Predictably, the move irrevocably damaged AGs brand essence. Both by the presence of Nickelodeon branding on the site itself and the substantial shift in content strategy. Combined with a broader shift from web games to mobile games around the same time, this spelled the beginning of the end of the valuable brand ecosystem we had built so carefully. Then the reversal happened far more quickly.

Your Brand Should Be Part of Your Culture

2. Personify your brand and encourage your employees to do the same in every company function. Brands play a bigger part of company culture over time through hundreds of tiny actions and decisions all across the business. Each time you or an employee makes a decision that adheres to your brand ethos, it will reinforce and magnify the strength and resilience of your brand.
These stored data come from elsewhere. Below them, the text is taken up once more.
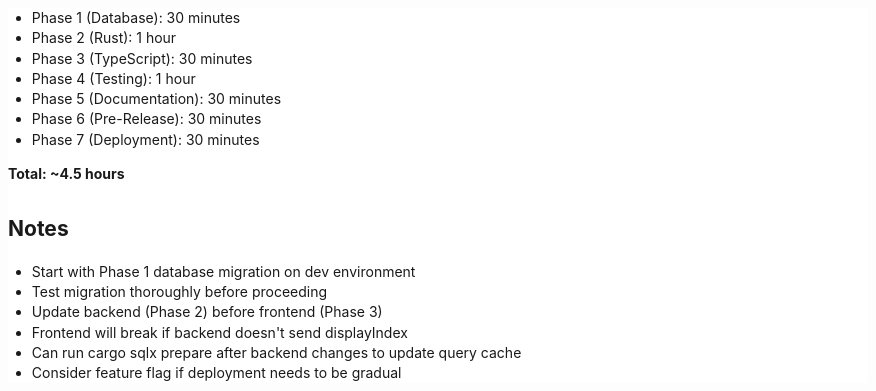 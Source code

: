 - Phase 1 (Database): 30 minutes
- Phase 2 (Rust): 1 hour
- Phase 3 (TypeScript): 30 minutes
- Phase 4 (Testing): 1 hour
- Phase 5 (Documentation): 30 minutes
- Phase 6 (Pre-Release): 30 minutes
- Phase 7 (Deployment): 30 minutes

**Total: ~4.5 hours**

## Notes

- Start with Phase 1 database migration on dev environment
- Test migration thoroughly before proceeding
- Update backend (Phase 2) before frontend (Phase 3)
- Frontend will break if backend doesn't send displayIndex
- Can run cargo sqlx prepare after backend changes to update query cache
- Consider feature flag if deployment needs to be gradual
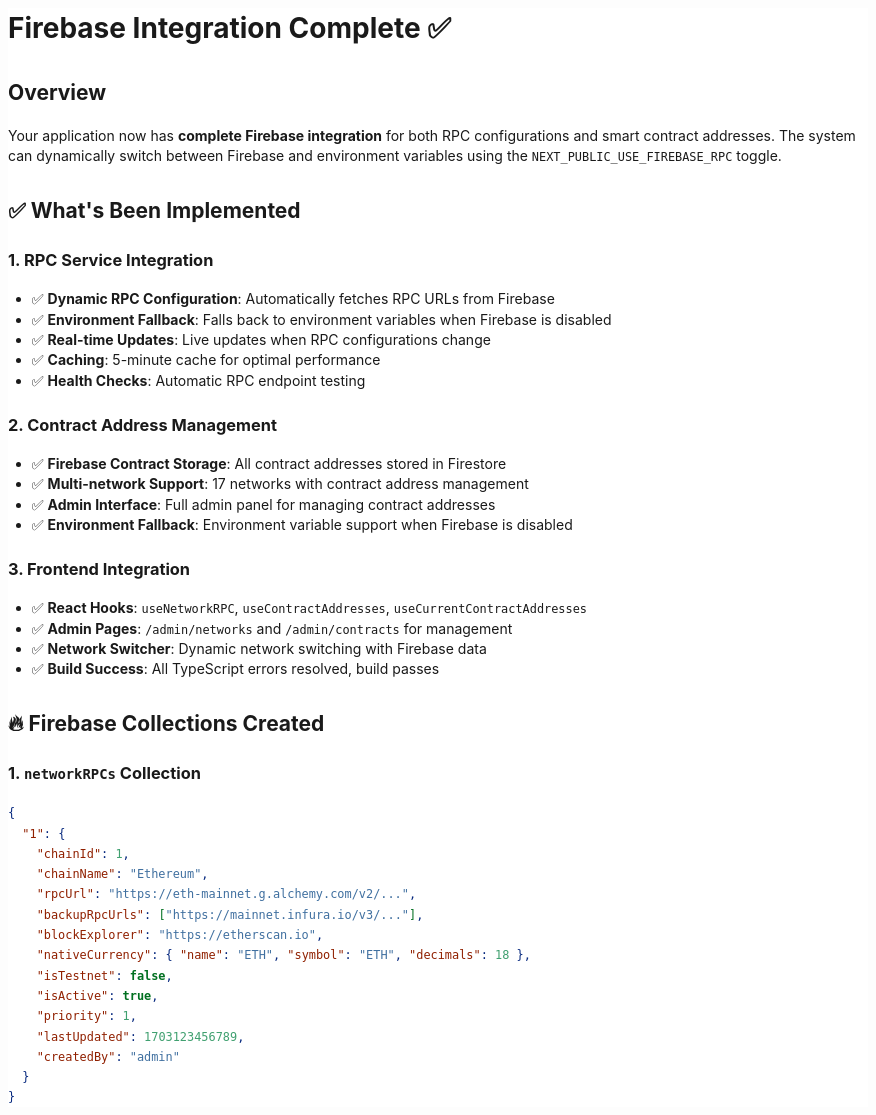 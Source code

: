 # Firebase Integration Complete ✅

## Overview

Your application now has **complete Firebase integration** for both RPC configurations and smart contract addresses. The system can dynamically switch between Firebase and environment variables using the `NEXT_PUBLIC_USE_FIREBASE_RPC` toggle.

## ✅ What's Been Implemented

### 1. **RPC Service Integration**
- ✅ **Dynamic RPC Configuration**: Automatically fetches RPC URLs from Firebase
- ✅ **Environment Fallback**: Falls back to environment variables when Firebase is disabled
- ✅ **Real-time Updates**: Live updates when RPC configurations change
- ✅ **Caching**: 5-minute cache for optimal performance
- ✅ **Health Checks**: Automatic RPC endpoint testing

### 2. **Contract Address Management**
- ✅ **Firebase Contract Storage**: All contract addresses stored in Firestore
- ✅ **Multi-network Support**: 17 networks with contract address management
- ✅ **Admin Interface**: Full admin panel for managing contract addresses
- ✅ **Environment Fallback**: Environment variable support when Firebase is disabled

### 3. **Frontend Integration**
- ✅ **React Hooks**: `useNetworkRPC`, `useContractAddresses`, `useCurrentContractAddresses`
- ✅ **Admin Pages**: `/admin/networks` and `/admin/contracts` for management
- ✅ **Network Switcher**: Dynamic network switching with Firebase data
- ✅ **Build Success**: All TypeScript errors resolved, build passes

## 🔥 Firebase Collections Created

### 1. **`networkRPCs` Collection**
```json
{
  "1": {
    "chainId": 1,
    "chainName": "Ethereum",
    "rpcUrl": "https://eth-mainnet.g.alchemy.com/v2/...",
    "backupRpcUrls": ["https://mainnet.infura.io/v3/..."],
    "blockExplorer": "https://etherscan.io",
    "nativeCurrency": { "name": "ETH", "symbol": "ETH", "decimals": 18 },
    "isTestnet": false,
    "isActive": true,
    "priority": 1,
    "lastUpdated": 1703123456789,
    "createdBy": "admin"
  }
}
```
For example, when we were building the online music service Rhapsody (now sadly rebranded as Napster), our core brand values revolved around music discovery. It became our mission to introduce people to great new music. We designed the whole Rhapsody user experience around the central idea of music discovery. But it didn’t end there.

We also lived that brand ethos inside the company. For example, if one employee took two or more other employees to a favorite local music show, we would reimburse the cover charges. No questions asked. We’d also ask for volunteers to periodically go down to Amoeba records to hunt for unique or out of print CDs. This was so that we could add to our music streaming catalog – it was a lot of fun. The absolute cost to the business was small. But it sent a powerful message to our team about our brand and company values.

Let Your Brand Inspire Your Goals

3. Set top-level business goals that specifically reinforce your brand values. Brands, like company culture, are driven primarily by what you do, not what you say. How your product performs or how a customer perceives its performance has more impact on brand image than what’s on the package or said in the ad. How you handle customer service will affect brand perception more than the friendly face in your ad campaigns, etc. While this may all sound pretty straightforward (even obvious) on paper, it’s amazing at how many businesses fail at this most basic brand-building discipline.

Higher-Ups Need to Back the Brand Strategy

4. If you’re not the CEO, get CEO buy-in on the importance of brand building before you start. Ideally, the CEO is the biggest brand champion in the building. But even if that’s not the case, commitment to the importance of brand building (and brand ethos) has to start at the top. Otherwise, it’s never going to stick. I’ve had my fair share of successes but I can also tell you some horror stories from situations where a CEO gave only lip-service to the importance of brand building.

Be Prepared to Rebuild Everything

5. Plan for brand implementation before the strategic and creative process starts and include every key function of the business. What will have to be changed, modified or replaced if the brand strategy and corporate identity changes? Try to think of every detail from your external marketing down to the invoices you send your customers. Even your customer service knowledge base, and your HR policies. Then make sure the leaders of all the affected functions are committed to the work that may be involved before the process begins.

Assign Team Members to Focus on Your Brand

6. Name departmental brand champions and have them meet regularly during the development process. Especially after it’s completed, make sure it’s implemented consistently over time by said people. This is especially important in larger organizations. It’s a long process so if you are thinking only in terms like “we’ll do the branding project in Q1”, chances are that it isn’t going to stick for very long.

Finally, always remember that once you get that goose-bump creative presentation and gorgeous looking “brand book” from the agency, you still don’t have a brand. You have a pretty, very expensive paperweight. It’s what you do next that creates the brand.